Copy out each line below verbatim, skipping any picture.

Input for this task —
★ ★ ★
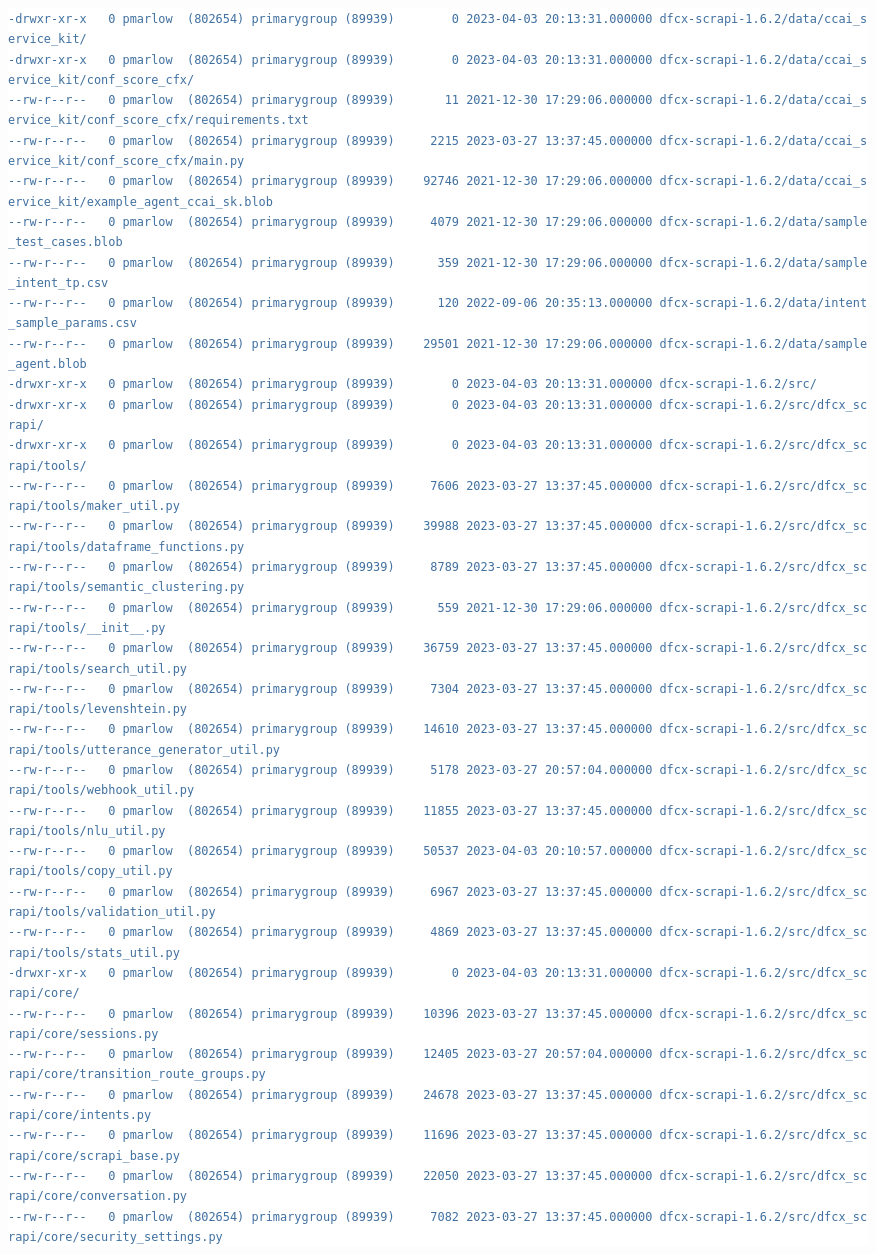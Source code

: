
 ```diff
-drwxr-xr-x   0 pmarlow  (802654) primarygroup (89939)        0 2023-04-03 20:13:31.000000 dfcx-scrapi-1.6.2/data/ccai_service_kit/
-drwxr-xr-x   0 pmarlow  (802654) primarygroup (89939)        0 2023-04-03 20:13:31.000000 dfcx-scrapi-1.6.2/data/ccai_service_kit/conf_score_cfx/
--rw-r--r--   0 pmarlow  (802654) primarygroup (89939)       11 2021-12-30 17:29:06.000000 dfcx-scrapi-1.6.2/data/ccai_service_kit/conf_score_cfx/requirements.txt
--rw-r--r--   0 pmarlow  (802654) primarygroup (89939)     2215 2023-03-27 13:37:45.000000 dfcx-scrapi-1.6.2/data/ccai_service_kit/conf_score_cfx/main.py
--rw-r--r--   0 pmarlow  (802654) primarygroup (89939)    92746 2021-12-30 17:29:06.000000 dfcx-scrapi-1.6.2/data/ccai_service_kit/example_agent_ccai_sk.blob
--rw-r--r--   0 pmarlow  (802654) primarygroup (89939)     4079 2021-12-30 17:29:06.000000 dfcx-scrapi-1.6.2/data/sample_test_cases.blob
--rw-r--r--   0 pmarlow  (802654) primarygroup (89939)      359 2021-12-30 17:29:06.000000 dfcx-scrapi-1.6.2/data/sample_intent_tp.csv
--rw-r--r--   0 pmarlow  (802654) primarygroup (89939)      120 2022-09-06 20:35:13.000000 dfcx-scrapi-1.6.2/data/intent_sample_params.csv
--rw-r--r--   0 pmarlow  (802654) primarygroup (89939)    29501 2021-12-30 17:29:06.000000 dfcx-scrapi-1.6.2/data/sample_agent.blob
-drwxr-xr-x   0 pmarlow  (802654) primarygroup (89939)        0 2023-04-03 20:13:31.000000 dfcx-scrapi-1.6.2/src/
-drwxr-xr-x   0 pmarlow  (802654) primarygroup (89939)        0 2023-04-03 20:13:31.000000 dfcx-scrapi-1.6.2/src/dfcx_scrapi/
-drwxr-xr-x   0 pmarlow  (802654) primarygroup (89939)        0 2023-04-03 20:13:31.000000 dfcx-scrapi-1.6.2/src/dfcx_scrapi/tools/
--rw-r--r--   0 pmarlow  (802654) primarygroup (89939)     7606 2023-03-27 13:37:45.000000 dfcx-scrapi-1.6.2/src/dfcx_scrapi/tools/maker_util.py
--rw-r--r--   0 pmarlow  (802654) primarygroup (89939)    39988 2023-03-27 13:37:45.000000 dfcx-scrapi-1.6.2/src/dfcx_scrapi/tools/dataframe_functions.py
--rw-r--r--   0 pmarlow  (802654) primarygroup (89939)     8789 2023-03-27 13:37:45.000000 dfcx-scrapi-1.6.2/src/dfcx_scrapi/tools/semantic_clustering.py
--rw-r--r--   0 pmarlow  (802654) primarygroup (89939)      559 2021-12-30 17:29:06.000000 dfcx-scrapi-1.6.2/src/dfcx_scrapi/tools/__init__.py
--rw-r--r--   0 pmarlow  (802654) primarygroup (89939)    36759 2023-03-27 13:37:45.000000 dfcx-scrapi-1.6.2/src/dfcx_scrapi/tools/search_util.py
--rw-r--r--   0 pmarlow  (802654) primarygroup (89939)     7304 2023-03-27 13:37:45.000000 dfcx-scrapi-1.6.2/src/dfcx_scrapi/tools/levenshtein.py
--rw-r--r--   0 pmarlow  (802654) primarygroup (89939)    14610 2023-03-27 13:37:45.000000 dfcx-scrapi-1.6.2/src/dfcx_scrapi/tools/utterance_generator_util.py
--rw-r--r--   0 pmarlow  (802654) primarygroup (89939)     5178 2023-03-27 20:57:04.000000 dfcx-scrapi-1.6.2/src/dfcx_scrapi/tools/webhook_util.py
--rw-r--r--   0 pmarlow  (802654) primarygroup (89939)    11855 2023-03-27 13:37:45.000000 dfcx-scrapi-1.6.2/src/dfcx_scrapi/tools/nlu_util.py
--rw-r--r--   0 pmarlow  (802654) primarygroup (89939)    50537 2023-04-03 20:10:57.000000 dfcx-scrapi-1.6.2/src/dfcx_scrapi/tools/copy_util.py
--rw-r--r--   0 pmarlow  (802654) primarygroup (89939)     6967 2023-03-27 13:37:45.000000 dfcx-scrapi-1.6.2/src/dfcx_scrapi/tools/validation_util.py
--rw-r--r--   0 pmarlow  (802654) primarygroup (89939)     4869 2023-03-27 13:37:45.000000 dfcx-scrapi-1.6.2/src/dfcx_scrapi/tools/stats_util.py
-drwxr-xr-x   0 pmarlow  (802654) primarygroup (89939)        0 2023-04-03 20:13:31.000000 dfcx-scrapi-1.6.2/src/dfcx_scrapi/core/
--rw-r--r--   0 pmarlow  (802654) primarygroup (89939)    10396 2023-03-27 13:37:45.000000 dfcx-scrapi-1.6.2/src/dfcx_scrapi/core/sessions.py
--rw-r--r--   0 pmarlow  (802654) primarygroup (89939)    12405 2023-03-27 20:57:04.000000 dfcx-scrapi-1.6.2/src/dfcx_scrapi/core/transition_route_groups.py
--rw-r--r--   0 pmarlow  (802654) primarygroup (89939)    24678 2023-03-27 13:37:45.000000 dfcx-scrapi-1.6.2/src/dfcx_scrapi/core/intents.py
--rw-r--r--   0 pmarlow  (802654) primarygroup (89939)    11696 2023-03-27 13:37:45.000000 dfcx-scrapi-1.6.2/src/dfcx_scrapi/core/scrapi_base.py
--rw-r--r--   0 pmarlow  (802654) primarygroup (89939)    22050 2023-03-27 13:37:45.000000 dfcx-scrapi-1.6.2/src/dfcx_scrapi/core/conversation.py
--rw-r--r--   0 pmarlow  (802654) primarygroup (89939)     7082 2023-03-27 13:37:45.000000 dfcx-scrapi-1.6.2/src/dfcx_scrapi/core/security_settings.py
```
★ ★ ★
Written reply —
Source code

:
 ```diff
-drwxr-xr-x   0 pmarlow  (802654) primarygroup (89939)        0 2023-04-03 20:13:31.000000 dfcx-scrapi-1.6.2/data/ccai_service_kit/
-drwxr-xr-x   0 pmarlow  (802654) primarygroup (89939)        0 2023-04-03 20:13:31.000000 dfcx-scrapi-1.6.2/data/ccai_service_kit/conf_score_cfx/
--rw-r--r--   0 pmarlow  (802654) primarygroup (89939)       11 2021-12-30 17:29:06.000000 dfcx-scrapi-1.6.2/data/ccai_service_kit/conf_score_cfx/requirements.txt
--rw-r--r--   0 pmarlow  (802654) primarygroup (89939)     2215 2023-03-27 13:37:45.000000 dfcx-scrapi-1.6.2/data/ccai_service_kit/conf_score_cfx/main.py
--rw-r--r--   0 pmarlow  (802654) primarygroup (89939)    92746 2021-12-30 17:29:06.000000 dfcx-scrapi-1.6.2/data/ccai_service_kit/example_agent_ccai_sk.blob
--rw-r--r--   0 pmarlow  (802654) primarygroup (89939)     4079 2021-12-30 17:29:06.000000 dfcx-scrapi-1.6.2/data/sample_test_cases.blob
--rw-r--r--   0 pmarlow  (802654) primarygroup (89939)      359 2021-12-30 17:29:06.000000 dfcx-scrapi-1.6.2/data/sample_intent_tp.csv
--rw-r--r--   0 pmarlow  (802654) primarygroup (89939)      120 2022-09-06 20:35:13.000000 dfcx-scrapi-1.6.2/data/intent_sample_params.csv
--rw-r--r--   0 pmarlow  (802654) primarygroup (89939)    29501 2021-12-30 17:29:06.000000 dfcx-scrapi-1.6.2/data/sample_agent.blob
-drwxr-xr-x   0 pmarlow  (802654) primarygroup (89939)        0 2023-04-03 20:13:31.000000 dfcx-scrapi-1.6.2/src/
-drwxr-xr-x   0 pmarlow  (802654) primarygroup (89939)        0 2023-04-03 20:13:31.000000 dfcx-scrapi-1.6.2/src/dfcx_scrapi/
-drwxr-xr-x   0 pmarlow  (802654) primarygroup (89939)        0 2023-04-03 20:13:31.000000 dfcx-scrapi-1.6.2/src/dfcx_scrapi/tools/
--rw-r--r--   0 pmarlow  (802654) primarygroup (89939)     7606 2023-03-27 13:37:45.000000 dfcx-scrapi-1.6.2/src/dfcx_scrapi/tools/maker_util.py
--rw-r--r--   0 pmarlow  (802654) primarygroup (89939)    39988 2023-03-27 13:37:45.000000 dfcx-scrapi-1.6.2/src/dfcx_scrapi/tools/dataframe_functions.py
--rw-r--r--   0 pmarlow  (802654) primarygroup (89939)     8789 2023-03-27 13:37:45.000000 dfcx-scrapi-1.6.2/src/dfcx_scrapi/tools/semantic_clustering.py
--rw-r--r--   0 pmarlow  (802654) primarygroup (89939)      559 2021-12-30 17:29:06.000000 dfcx-scrapi-1.6.2/src/dfcx_scrapi/tools/__init__.py
--rw-r--r--   0 pmarlow  (802654) primarygroup (89939)    36759 2023-03-27 13:37:45.000000 dfcx-scrapi-1.6.2/src/dfcx_scrapi/tools/search_util.py
--rw-r--r--   0 pmarlow  (802654) primarygroup (89939)     7304 2023-03-27 13:37:45.000000 dfcx-scrapi-1.6.2/src/dfcx_scrapi/tools/levenshtein.py
--rw-r--r--   0 pmarlow  (802654) primarygroup (89939)    14610 2023-03-27 13:37:45.000000 dfcx-scrapi-1.6.2/src/dfcx_scrapi/tools/utterance_generator_util.py
--rw-r--r--   0 pmarlow  (802654) primarygroup (89939)     5178 2023-03-27 20:57:04.000000 dfcx-scrapi-1.6.2/src/dfcx_scrapi/tools/webhook_util.py
--rw-r--r--   0 pmarlow  (802654) primarygroup (89939)    11855 2023-03-27 13:37:45.000000 dfcx-scrapi-1.6.2/src/dfcx_scrapi/tools/nlu_util.py
--rw-r--r--   0 pmarlow  (802654) primarygroup (89939)    50537 2023-04-03 20:10:57.000000 dfcx-scrapi-1.6.2/src/dfcx_scrapi/tools/copy_util.py
--rw-r--r--   0 pmarlow  (802654) primarygroup (89939)     6967 2023-03-27 13:37:45.000000 dfcx-scrapi-1.6.2/src/dfcx_scrapi/tools/validation_util.py
--rw-r--r--   0 pmarlow  (802654) primarygroup (89939)     4869 2023-03-27 13:37:45.000000 dfcx-scrapi-1.6.2/src/dfcx_scrapi/tools/stats_util.py
-drwxr-xr-x   0 pmarlow  (802654) primarygroup (89939)        0 2023-04-03 20:13:31.000000 dfcx-scrapi-1.6.2/src/dfcx_scrapi/core/
--rw-r--r--   0 pmarlow  (802654) primarygroup (89939)    10396 2023-03-27 13:37:45.000000 dfcx-scrapi-1.6.2/src/dfcx_scrapi/core/sessions.py
--rw-r--r--   0 pmarlow  (802654) primarygroup (89939)    12405 2023-03-27 20:57:04.000000 dfcx-scrapi-1.6.2/src/dfcx_scrapi/core/transition_route_groups.py
--rw-r--r--   0 pmarlow  (802654) primarygroup (89939)    24678 2023-03-27 13:37:45.000000 dfcx-scrapi-1.6.2/src/dfcx_scrapi/core/intents.py
--rw-r--r--   0 pmarlow  (802654) primarygroup (89939)    11696 2023-03-27 13:37:45.000000 dfcx-scrapi-1.6.2/src/dfcx_scrapi/core/scrapi_base.py
--rw-r--r--   0 pmarlow  (802654) primarygroup (89939)    22050 2023-03-27 13:37:45.000000 dfcx-scrapi-1.6.2/src/dfcx_scrapi/core/conversation.py
--rw-r--r--   0 pmarlow  (802654) primarygroup (89939)     7082 2023-03-27 13:37:45.000000 dfcx-scrapi-1.6.2/src/dfcx_scrapi/core/security_settings.py
```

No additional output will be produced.